The association acknowledged that incorporating the “X” option could take significant time for hospitals to put in place and the change would impact more than a dozen hospital services ranging from lab functions to billing and insurance. Also, if an existing patient presents a new gender from their driver’s license that could generate a new medical record, that could limit vital medical history information to the health care provider.
“Once fully implemented, some hospitals, as well as other health care stakeholders, may need to execute operational and technical changes to ensure new data is correctly captured and there are no downstream hurdles for patient care,” said Paris Ervin, a spokeswoman for the health and hospital association.
In recent years, a number of public agencies have added the “X” gender marker option to official forms. In 2021, for example, the Illinois Department of Public Health’s vital records division added an “X” option to its system for death certificates. Gender-neutral options are also allowed on passports and birth certificates in Illinois.
The secretary of state’s office said Illinois is among more than 20 states to accommodate an “X” gender marker law for driver’s licenses or other state IDs.
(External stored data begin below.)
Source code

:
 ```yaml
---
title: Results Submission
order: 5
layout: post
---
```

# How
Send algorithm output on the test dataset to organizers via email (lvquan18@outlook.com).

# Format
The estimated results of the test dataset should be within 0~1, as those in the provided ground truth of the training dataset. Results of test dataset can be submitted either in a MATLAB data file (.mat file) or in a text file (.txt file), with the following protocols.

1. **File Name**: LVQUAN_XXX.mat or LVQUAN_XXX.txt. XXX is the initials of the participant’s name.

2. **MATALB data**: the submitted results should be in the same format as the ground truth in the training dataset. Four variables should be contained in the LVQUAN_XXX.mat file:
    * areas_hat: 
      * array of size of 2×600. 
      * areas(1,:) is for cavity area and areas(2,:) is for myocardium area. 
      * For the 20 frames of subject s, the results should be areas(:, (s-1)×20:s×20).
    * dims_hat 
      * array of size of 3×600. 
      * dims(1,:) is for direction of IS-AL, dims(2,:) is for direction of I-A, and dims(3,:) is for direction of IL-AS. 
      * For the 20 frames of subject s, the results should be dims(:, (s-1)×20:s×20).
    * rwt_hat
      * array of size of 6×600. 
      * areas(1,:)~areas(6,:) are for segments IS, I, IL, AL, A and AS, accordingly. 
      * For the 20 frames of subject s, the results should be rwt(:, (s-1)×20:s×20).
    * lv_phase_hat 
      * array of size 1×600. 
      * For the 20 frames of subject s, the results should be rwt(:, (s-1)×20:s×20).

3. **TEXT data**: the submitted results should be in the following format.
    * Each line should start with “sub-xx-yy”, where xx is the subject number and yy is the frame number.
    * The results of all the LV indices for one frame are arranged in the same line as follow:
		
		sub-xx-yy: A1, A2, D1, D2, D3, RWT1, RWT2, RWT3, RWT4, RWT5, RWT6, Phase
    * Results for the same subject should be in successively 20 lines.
California’s law has been on the books since 2019. And as of Dec. 31, there were 13,623 driver’s licenses or other state IDs issued to people in California who identified with an “X” on those cards, according to the California Department of Motor Vehicles.
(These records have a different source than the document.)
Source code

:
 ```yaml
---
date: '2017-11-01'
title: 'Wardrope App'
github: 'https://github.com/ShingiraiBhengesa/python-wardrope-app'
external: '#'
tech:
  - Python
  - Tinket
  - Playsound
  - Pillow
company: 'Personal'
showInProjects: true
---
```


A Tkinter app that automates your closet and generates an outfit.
Rudnick, who uses the pronouns he/him or they/them, said although many nonbinary people welcome the availability of an “X” gender marker on state IDs, others might feel safer sticking with an “M” or “F.”
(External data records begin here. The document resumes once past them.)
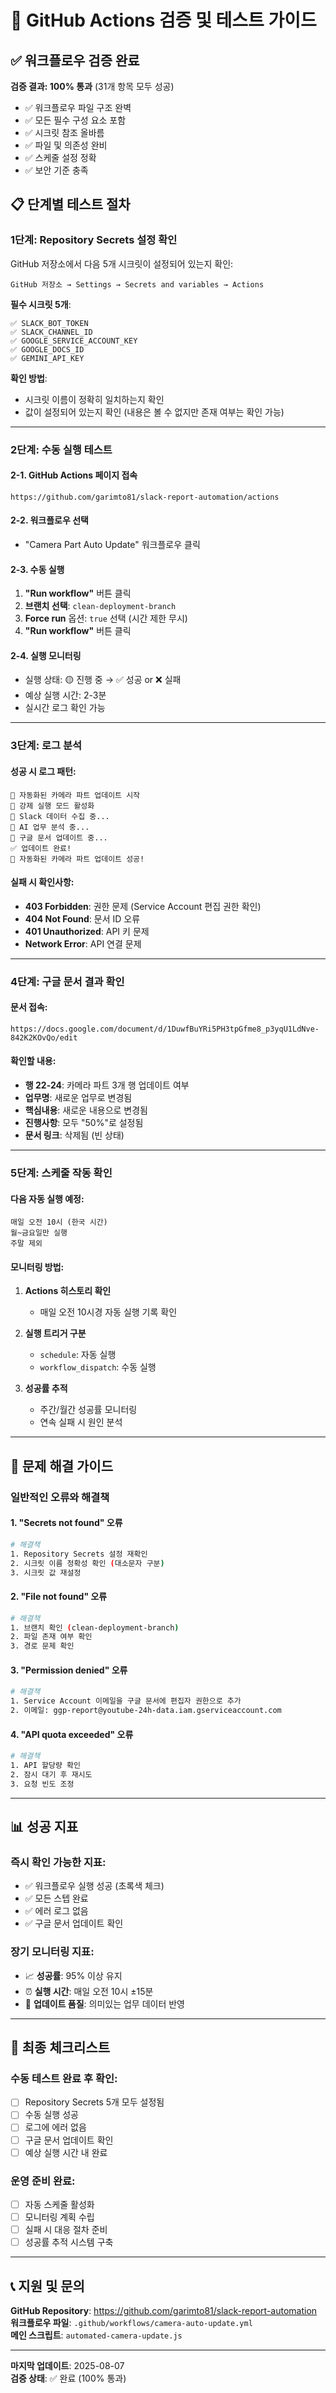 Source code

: # 🚀 GitHub Actions 검증 및 테스트 가이드

## ✅ **워크플로우 검증 완료**

**검증 결과: 100% 통과** (31개 항목 모두 성공)

- ✅ 워크플로우 파일 구조 완벽
- ✅ 모든 필수 구성 요소 포함
- ✅ 시크릿 참조 올바름
- ✅ 파일 및 의존성 완비
- ✅ 스케줄 설정 정확
- ✅ 보안 기준 충족

## 📋 **단계별 테스트 절차**

### **1단계: Repository Secrets 설정 확인**

GitHub 저장소에서 다음 5개 시크릿이 설정되어 있는지 확인:

```
GitHub 저장소 → Settings → Secrets and variables → Actions
```

**필수 시크릿 5개**:
```
✅ SLACK_BOT_TOKEN
✅ SLACK_CHANNEL_ID  
✅ GOOGLE_SERVICE_ACCOUNT_KEY
✅ GOOGLE_DOCS_ID
✅ GEMINI_API_KEY
```

**확인 방법**:
- 시크릿 이름이 정확히 일치하는지 확인
- 값이 설정되어 있는지 확인 (내용은 볼 수 없지만 존재 여부는 확인 가능)

---

### **2단계: 수동 실행 테스트**

#### **2-1. GitHub Actions 페이지 접속**
```
https://github.com/garimto81/slack-report-automation/actions
```

#### **2-2. 워크플로우 선택**
- "Camera Part Auto Update" 워크플로우 클릭

#### **2-3. 수동 실행**
1. **"Run workflow"** 버튼 클릭
2. **브랜치 선택**: `clean-deployment-branch`
3. **Force run** 옵션: `true` 선택 (시간 제한 무시)
4. **"Run workflow"** 버튼 클릭

#### **2-4. 실행 모니터링**
- 실행 상태: 🟡 진행 중 → ✅ 성공 or ❌ 실패
- 예상 실행 시간: 2-3분
- 실시간 로그 확인 가능

---

### **3단계: 로그 분석**

#### **성공 시 로그 패턴**:
```
🚀 자동화된 카메라 파트 업데이트 시작
🔧 강제 실행 모드 활성화
📡 Slack 데이터 수집 중...
🤖 AI 업무 분석 중...
📝 구글 문서 업데이트 중...
✅ 업데이트 완료!
🎉 자동화된 카메라 파트 업데이트 성공!
```

#### **실패 시 확인사항**:
- **403 Forbidden**: 권한 문제 (Service Account 편집 권한 확인)
- **404 Not Found**: 문서 ID 오류
- **401 Unauthorized**: API 키 문제
- **Network Error**: API 연결 문제

---

### **4단계: 구글 문서 결과 확인**

#### **문서 접속**:
```
https://docs.google.com/document/d/1DuwfBuYRi5PH3tpGfme8_p3yqU1LdNve-842K2KOvQo/edit
```

#### **확인할 내용**:
- **행 22-24**: 카메라 파트 3개 행 업데이트 여부
- **업무명**: 새로운 업무로 변경됨
- **핵심내용**: 새로운 내용으로 변경됨  
- **진행사항**: 모두 "50%"로 설정됨
- **문서 링크**: 삭제됨 (빈 상태)

---

### **5단계: 스케줄 작동 확인**

#### **다음 자동 실행 예정**:
```
매일 오전 10시 (한국 시간)
월~금요일만 실행
주말 제외
```

#### **모니터링 방법**:
1. **Actions 히스토리 확인**
   - 매일 오전 10시경 자동 실행 기록 확인
   
2. **실행 트리거 구분**
   - `schedule`: 자동 실행
   - `workflow_dispatch`: 수동 실행

3. **성공률 추적**
   - 주간/월간 성공률 모니터링
   - 연속 실패 시 원인 분석

---

## 🔧 **문제 해결 가이드**

### **일반적인 오류와 해결책**

#### **1. "Secrets not found" 오류**
```bash
# 해결책
1. Repository Secrets 설정 재확인
2. 시크릿 이름 정확성 확인 (대소문자 구분)
3. 시크릿 값 재설정
```

#### **2. "File not found" 오류**  
```bash
# 해결책
1. 브랜치 확인 (clean-deployment-branch)
2. 파일 존재 여부 확인
3. 경로 문제 확인
```

#### **3. "Permission denied" 오류**
```bash
# 해결책  
1. Service Account 이메일을 구글 문서에 편집자 권한으로 추가
2. 이메일: ggp-report@youtube-24h-data.iam.gserviceaccount.com
```

#### **4. "API quota exceeded" 오류**
```bash
# 해결책
1. API 할당량 확인
2. 잠시 대기 후 재시도
3. 요청 빈도 조정
```

---

## 📊 **성공 지표**

### **즉시 확인 가능한 지표**:
- ✅ 워크플로우 실행 성공 (초록색 체크)
- ✅ 모든 스텝 완료
- ✅ 에러 로그 없음
- ✅ 구글 문서 업데이트 확인

### **장기 모니터링 지표**:
- 📈 **성공률**: 95% 이상 유지
- ⏰ **실행 시간**: 매일 오전 10시 ±15분
- 🔄 **업데이트 품질**: 의미있는 업무 데이터 반영

---

## 🎯 **최종 체크리스트**

### **수동 테스트 완료 후 확인**:
- [ ] Repository Secrets 5개 모두 설정됨
- [ ] 수동 실행 성공
- [ ] 로그에 에러 없음  
- [ ] 구글 문서 업데이트 확인
- [ ] 예상 실행 시간 내 완료

### **운영 준비 완료**:
- [ ] 자동 스케줄 활성화
- [ ] 모니터링 계획 수립
- [ ] 실패 시 대응 절차 준비
- [ ] 성공률 추적 시스템 구축

---

## 📞 **지원 및 문의**

**GitHub Repository**: https://github.com/garimto81/slack-report-automation  
**워크플로우 파일**: `.github/workflows/camera-auto-update.yml`  
**메인 스크립트**: `automated-camera-update.js`

---

**마지막 업데이트**: 2025-08-07  
**검증 상태**: ✅ 완료 (100% 통과)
Silas Leslie, a nonbinary trans person who uses they/them pronouns, said they personally don’t prefer to have an “X” gender on any IDs because “that outs me in situations where it may be unsafe to be outed.” So Leslie resorts to an imperfect option by typically identifying as female on certain legal forms that require a legal gender, such as for insurance.
Nonetheless, Leslie believed that having the option to choose “X” as a gender marker “is a great first step” and lamented the long road to implementation.
“It is really that disconnect between forms and a continued lack of representation of the trans community by governmental entities,” said Leslie, an LGBTQ+ advocate for an organization based in Chicago’s Andersonville neighborhood. “That’s why we are considered a minority of a minority (of the population). It’s because we’re not counted in any meaningful way.”